Task details:
The entries must be retyped exactly, down to the last line.

Items from a dataset

——————

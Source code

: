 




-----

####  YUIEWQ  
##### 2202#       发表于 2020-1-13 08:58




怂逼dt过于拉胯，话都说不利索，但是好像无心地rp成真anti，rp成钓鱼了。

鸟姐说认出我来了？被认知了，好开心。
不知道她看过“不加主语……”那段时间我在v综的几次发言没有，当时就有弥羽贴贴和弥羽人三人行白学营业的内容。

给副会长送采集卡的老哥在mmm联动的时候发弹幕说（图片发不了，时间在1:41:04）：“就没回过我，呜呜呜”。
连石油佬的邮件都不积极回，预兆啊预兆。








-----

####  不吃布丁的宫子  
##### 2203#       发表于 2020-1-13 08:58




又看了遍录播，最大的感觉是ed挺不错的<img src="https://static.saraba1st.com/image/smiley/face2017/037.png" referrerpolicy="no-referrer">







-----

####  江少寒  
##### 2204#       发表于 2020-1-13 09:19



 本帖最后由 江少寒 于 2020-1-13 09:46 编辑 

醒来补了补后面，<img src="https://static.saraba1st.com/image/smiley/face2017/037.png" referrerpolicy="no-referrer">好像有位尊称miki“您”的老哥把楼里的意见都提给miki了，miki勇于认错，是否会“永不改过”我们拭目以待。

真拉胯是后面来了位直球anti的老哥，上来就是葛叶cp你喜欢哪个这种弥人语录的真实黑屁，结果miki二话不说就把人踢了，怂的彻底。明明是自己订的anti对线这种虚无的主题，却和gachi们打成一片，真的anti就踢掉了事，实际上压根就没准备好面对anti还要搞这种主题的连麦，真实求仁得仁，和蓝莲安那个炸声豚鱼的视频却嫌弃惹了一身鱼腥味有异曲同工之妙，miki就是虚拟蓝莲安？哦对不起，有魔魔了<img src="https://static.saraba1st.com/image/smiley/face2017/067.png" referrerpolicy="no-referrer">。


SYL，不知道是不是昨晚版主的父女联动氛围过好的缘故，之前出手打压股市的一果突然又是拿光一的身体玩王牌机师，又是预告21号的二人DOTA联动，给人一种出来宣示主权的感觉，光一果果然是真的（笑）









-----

——————

Written response:
Source code

: 




-----

####  YUIEWQ  
##### 2202#       发表于 2020-1-13 08:58




怂逼dt过于拉胯，话都说不利索，但是好像无心地rp成真anti，rp成钓鱼了。

鸟姐说认出我来了？被认知了，好开心。
不知道她看过“不加主语……”那段时间我在v综的几次发言没有，当时就有弥羽贴贴和弥羽人三人行白学营业的内容。

给副会长送采集卡的老哥在mmm联动的时候发弹幕说（图片发不了，时间在1:41:04）：“就没回过我，呜呜呜”。
连石油佬的邮件都不积极回，预兆啊预兆。








-----

####  不吃布丁的宫子  
##### 2203#       发表于 2020-1-13 08:58




又看了遍录播，最大的感觉是ed挺不错的<img src="https://static.saraba1st.com/image/smiley/face2017/037.png" referrerpolicy="no-referrer">







-----

####  江少寒  
##### 2204#       发表于 2020-1-13 09:19



 本帖最后由 江少寒 于 2020-1-13 09:46 编辑 

醒来补了补后面，<img src="https://static.saraba1st.com/image/smiley/face2017/037.png" referrerpolicy="no-referrer">好像有位尊称miki“您”的老哥把楼里的意见都提给miki了，miki勇于认错，是否会“永不改过”我们拭目以待。

真拉胯是后面来了位直球anti的老哥，上来就是葛叶cp你喜欢哪个这种弥人语录的真实黑屁，结果miki二话不说就把人踢了，怂的彻底。明明是自己订的anti对线这种虚无的主题，却和gachi们打成一片，真的anti就踢掉了事，实际上压根就没准备好面对anti还要搞这种主题的连麦，真实求仁得仁，和蓝莲安那个炸声豚鱼的视频却嫌弃惹了一身鱼腥味有异曲同工之妙，miki就是虚拟蓝莲安？哦对不起，有魔魔了<img src="https://static.saraba1st.com/image/smiley/face2017/067.png" referrerpolicy="no-referrer">。


SYL，不知道是不是昨晚版主的父女联动氛围过好的缘故，之前出手打压股市的一果突然又是拿光一的身体玩王牌机师，又是预告21号的二人DOTA联动，给人一种出来宣示主权的感觉，光一果果然是真的（笑）









-----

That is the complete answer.